Norwegian University of Science and Technology

Status

Enrolling

Conditions

Cognitive Impairment
Mild Cognitive Impairment
Alzheimer Disease, Late Onset
Dementia

Treatments

Device: 64-channel EEG
Biological: Fecal samples
Behavioral: Cognitive tests
Device: MRI Scanning
Biological: Blood samples
Device: Polysomnography

Study type

Observational

Funder types

Other

Identifiers

NCT06448403
626476

Details and patient eligibility

About

The goal of this study is to learn more about the changes in the brains of patients with cognitive impairment (MCI) and Alzheimer's Disease (AD).

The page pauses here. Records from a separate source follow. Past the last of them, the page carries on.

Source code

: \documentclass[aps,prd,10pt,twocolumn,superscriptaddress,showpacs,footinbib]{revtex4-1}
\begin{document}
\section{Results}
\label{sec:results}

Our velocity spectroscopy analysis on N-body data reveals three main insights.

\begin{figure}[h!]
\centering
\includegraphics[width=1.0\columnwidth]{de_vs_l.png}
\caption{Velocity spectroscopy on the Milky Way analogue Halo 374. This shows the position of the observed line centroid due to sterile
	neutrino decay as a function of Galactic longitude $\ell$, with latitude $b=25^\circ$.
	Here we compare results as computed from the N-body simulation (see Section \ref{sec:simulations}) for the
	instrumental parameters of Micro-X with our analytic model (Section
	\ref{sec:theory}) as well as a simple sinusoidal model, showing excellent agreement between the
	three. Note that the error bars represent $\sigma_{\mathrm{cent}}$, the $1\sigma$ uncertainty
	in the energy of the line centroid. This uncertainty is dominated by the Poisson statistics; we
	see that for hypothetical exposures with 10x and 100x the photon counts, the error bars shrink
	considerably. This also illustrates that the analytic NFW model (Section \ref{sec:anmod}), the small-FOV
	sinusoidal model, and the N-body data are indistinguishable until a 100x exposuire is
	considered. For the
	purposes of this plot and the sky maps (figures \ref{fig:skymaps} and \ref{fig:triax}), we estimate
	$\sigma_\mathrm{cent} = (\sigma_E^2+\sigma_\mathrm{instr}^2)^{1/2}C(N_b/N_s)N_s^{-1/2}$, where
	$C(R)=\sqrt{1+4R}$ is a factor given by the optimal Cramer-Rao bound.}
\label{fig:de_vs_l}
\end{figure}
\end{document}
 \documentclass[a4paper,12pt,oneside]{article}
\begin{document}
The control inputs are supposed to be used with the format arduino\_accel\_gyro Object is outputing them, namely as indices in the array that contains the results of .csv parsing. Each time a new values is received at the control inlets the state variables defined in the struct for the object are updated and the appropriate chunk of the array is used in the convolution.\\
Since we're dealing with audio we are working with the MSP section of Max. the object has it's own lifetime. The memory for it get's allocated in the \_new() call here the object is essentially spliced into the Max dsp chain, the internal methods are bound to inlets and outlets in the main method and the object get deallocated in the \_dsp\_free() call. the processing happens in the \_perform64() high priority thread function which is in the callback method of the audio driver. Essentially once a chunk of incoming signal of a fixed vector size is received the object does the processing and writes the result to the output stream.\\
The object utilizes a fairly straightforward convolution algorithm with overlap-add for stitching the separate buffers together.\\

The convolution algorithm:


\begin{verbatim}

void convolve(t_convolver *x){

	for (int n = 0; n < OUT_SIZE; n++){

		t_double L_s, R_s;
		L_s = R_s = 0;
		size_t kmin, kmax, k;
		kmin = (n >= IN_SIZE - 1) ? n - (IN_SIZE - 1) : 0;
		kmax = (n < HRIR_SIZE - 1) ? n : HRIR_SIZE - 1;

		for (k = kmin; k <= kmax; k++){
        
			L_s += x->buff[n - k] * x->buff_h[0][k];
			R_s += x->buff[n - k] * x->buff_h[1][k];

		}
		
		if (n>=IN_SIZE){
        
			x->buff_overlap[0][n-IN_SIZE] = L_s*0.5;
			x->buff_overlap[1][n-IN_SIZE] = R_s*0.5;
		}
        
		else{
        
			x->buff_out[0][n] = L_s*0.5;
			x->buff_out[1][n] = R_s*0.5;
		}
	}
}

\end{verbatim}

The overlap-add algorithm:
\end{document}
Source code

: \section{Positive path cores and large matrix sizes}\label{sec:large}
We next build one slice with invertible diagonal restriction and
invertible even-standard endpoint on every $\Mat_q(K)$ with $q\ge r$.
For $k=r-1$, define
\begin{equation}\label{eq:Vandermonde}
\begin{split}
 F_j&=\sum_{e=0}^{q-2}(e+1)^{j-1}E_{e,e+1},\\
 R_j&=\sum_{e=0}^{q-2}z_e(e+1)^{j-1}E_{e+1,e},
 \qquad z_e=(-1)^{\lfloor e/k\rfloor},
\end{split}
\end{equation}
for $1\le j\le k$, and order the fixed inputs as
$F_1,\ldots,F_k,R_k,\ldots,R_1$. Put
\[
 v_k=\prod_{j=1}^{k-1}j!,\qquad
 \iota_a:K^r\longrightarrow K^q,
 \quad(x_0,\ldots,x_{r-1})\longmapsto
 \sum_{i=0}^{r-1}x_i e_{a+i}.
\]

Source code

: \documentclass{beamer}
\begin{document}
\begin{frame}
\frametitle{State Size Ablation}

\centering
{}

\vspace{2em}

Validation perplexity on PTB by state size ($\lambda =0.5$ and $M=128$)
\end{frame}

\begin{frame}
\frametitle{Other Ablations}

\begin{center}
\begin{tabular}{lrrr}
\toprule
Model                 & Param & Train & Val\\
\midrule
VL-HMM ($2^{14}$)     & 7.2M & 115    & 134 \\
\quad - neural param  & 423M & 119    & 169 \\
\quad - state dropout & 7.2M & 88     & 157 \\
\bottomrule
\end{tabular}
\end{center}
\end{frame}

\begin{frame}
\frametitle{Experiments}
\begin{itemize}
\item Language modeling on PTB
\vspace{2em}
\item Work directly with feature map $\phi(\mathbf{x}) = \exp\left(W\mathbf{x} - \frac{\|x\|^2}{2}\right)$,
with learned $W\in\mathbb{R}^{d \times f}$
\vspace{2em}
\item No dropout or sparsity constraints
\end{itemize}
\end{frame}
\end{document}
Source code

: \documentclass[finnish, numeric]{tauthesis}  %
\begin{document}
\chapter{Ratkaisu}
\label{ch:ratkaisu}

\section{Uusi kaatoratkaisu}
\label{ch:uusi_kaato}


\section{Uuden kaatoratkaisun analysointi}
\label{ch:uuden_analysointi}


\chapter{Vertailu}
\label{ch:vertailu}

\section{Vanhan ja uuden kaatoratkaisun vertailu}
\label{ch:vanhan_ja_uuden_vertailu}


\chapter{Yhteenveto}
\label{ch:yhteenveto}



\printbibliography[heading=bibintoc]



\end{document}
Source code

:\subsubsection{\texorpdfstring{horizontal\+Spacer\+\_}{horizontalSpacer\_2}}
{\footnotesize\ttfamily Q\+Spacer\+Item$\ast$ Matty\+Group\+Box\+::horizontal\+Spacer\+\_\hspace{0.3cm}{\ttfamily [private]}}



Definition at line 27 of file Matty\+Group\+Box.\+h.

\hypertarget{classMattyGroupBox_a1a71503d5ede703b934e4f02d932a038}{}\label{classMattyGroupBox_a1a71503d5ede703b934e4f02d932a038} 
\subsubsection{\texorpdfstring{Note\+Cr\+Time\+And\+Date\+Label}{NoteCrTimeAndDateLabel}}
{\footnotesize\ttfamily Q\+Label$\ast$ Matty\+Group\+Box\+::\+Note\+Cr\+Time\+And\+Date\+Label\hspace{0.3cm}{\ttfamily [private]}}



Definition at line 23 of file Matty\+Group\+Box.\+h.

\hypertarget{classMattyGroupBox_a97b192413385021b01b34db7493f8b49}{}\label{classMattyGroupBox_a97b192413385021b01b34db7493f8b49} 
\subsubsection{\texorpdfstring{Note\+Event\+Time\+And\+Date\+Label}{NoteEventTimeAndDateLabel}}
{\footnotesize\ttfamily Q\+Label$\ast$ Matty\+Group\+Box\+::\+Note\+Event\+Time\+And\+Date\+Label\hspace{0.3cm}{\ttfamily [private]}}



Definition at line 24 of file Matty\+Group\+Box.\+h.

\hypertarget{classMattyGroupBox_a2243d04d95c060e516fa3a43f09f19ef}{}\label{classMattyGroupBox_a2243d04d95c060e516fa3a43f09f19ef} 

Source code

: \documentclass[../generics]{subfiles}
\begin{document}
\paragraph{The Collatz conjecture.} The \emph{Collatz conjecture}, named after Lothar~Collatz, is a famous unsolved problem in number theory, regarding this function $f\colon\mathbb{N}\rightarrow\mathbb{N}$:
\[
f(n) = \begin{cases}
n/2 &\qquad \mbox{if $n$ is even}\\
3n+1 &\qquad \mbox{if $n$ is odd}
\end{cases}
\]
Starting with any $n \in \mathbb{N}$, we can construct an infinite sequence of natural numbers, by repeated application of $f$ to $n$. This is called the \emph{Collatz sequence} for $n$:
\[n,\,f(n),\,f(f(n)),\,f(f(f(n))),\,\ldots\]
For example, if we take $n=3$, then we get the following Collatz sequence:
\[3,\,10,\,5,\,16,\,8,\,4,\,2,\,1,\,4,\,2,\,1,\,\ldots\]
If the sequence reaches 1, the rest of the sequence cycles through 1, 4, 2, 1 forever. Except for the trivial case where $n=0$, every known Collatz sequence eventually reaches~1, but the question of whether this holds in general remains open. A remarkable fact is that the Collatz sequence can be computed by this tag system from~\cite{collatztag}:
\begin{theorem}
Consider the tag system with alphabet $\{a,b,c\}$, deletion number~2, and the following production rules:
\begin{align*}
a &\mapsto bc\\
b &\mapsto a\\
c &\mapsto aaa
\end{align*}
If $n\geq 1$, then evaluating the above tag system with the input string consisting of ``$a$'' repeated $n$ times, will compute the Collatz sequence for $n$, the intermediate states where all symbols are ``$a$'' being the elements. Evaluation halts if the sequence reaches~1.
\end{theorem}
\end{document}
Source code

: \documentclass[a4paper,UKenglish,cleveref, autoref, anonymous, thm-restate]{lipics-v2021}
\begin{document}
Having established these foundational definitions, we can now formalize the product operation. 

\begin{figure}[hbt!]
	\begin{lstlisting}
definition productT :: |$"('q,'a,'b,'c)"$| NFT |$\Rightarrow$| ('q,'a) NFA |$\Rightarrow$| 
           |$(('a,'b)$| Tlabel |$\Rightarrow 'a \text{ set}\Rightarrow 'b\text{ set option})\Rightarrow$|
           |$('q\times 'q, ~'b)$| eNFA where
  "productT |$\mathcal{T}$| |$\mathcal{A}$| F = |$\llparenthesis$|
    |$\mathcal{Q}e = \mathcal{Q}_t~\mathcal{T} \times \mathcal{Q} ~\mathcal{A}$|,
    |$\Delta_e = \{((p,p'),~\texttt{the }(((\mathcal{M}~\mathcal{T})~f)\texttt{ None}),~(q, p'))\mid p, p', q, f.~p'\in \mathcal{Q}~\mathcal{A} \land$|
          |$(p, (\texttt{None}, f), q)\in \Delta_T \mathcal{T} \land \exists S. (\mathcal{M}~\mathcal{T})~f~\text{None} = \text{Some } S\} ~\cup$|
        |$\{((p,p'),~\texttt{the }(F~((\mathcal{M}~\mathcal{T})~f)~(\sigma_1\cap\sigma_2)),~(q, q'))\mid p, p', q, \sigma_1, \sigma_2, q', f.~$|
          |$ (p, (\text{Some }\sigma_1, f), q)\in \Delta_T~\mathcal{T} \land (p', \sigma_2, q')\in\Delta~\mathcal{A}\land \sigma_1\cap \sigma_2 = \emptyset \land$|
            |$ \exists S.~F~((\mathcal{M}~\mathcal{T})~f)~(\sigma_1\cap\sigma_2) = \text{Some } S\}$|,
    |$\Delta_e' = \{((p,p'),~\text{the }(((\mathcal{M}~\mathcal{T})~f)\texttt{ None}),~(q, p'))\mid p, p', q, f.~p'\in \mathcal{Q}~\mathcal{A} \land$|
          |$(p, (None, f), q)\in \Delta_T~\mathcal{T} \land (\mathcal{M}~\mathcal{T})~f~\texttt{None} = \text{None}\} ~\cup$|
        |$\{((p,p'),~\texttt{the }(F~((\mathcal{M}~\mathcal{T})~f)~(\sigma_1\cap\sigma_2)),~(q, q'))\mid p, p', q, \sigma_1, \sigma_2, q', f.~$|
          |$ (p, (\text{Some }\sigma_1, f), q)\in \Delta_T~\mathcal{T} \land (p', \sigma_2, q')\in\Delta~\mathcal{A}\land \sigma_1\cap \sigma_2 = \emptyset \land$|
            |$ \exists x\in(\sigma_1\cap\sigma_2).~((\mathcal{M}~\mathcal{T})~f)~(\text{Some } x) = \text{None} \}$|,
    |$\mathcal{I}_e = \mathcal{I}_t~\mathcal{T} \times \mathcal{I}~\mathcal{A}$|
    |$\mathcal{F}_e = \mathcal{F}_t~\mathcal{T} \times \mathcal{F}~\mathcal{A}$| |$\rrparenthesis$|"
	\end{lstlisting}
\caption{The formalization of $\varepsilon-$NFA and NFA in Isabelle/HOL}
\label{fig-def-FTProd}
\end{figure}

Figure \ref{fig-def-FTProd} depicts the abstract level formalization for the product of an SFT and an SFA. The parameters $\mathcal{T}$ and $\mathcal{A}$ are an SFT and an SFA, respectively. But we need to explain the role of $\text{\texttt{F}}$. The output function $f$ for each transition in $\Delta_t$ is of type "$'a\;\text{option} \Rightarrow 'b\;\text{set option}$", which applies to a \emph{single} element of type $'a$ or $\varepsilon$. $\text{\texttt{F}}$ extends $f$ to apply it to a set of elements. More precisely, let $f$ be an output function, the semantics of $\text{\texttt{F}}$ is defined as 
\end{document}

The main questions the study aims to answer are:

  1. What findings can be used to earlier detect patients that will develop Alzheimers?
  2. Which differences are seen between healthy and cognitively impaired patients?
  3. Which differences are seen between patients with Alzheimers disease?

Participants will undergo:

  • Cognitive tests
  • Magnetic resonance imaging (MRI)
  • Electroencephalography (EEG)
  • Blood sample collection
  • Fecal sample collection
  • A randomized group will undergo polysomnography analysis.

Full description

The projects aims to map brain changes in patients with mild cognitive impairment (MCI) and Alzheimer's Disease (AD) by combining different assesment modalities.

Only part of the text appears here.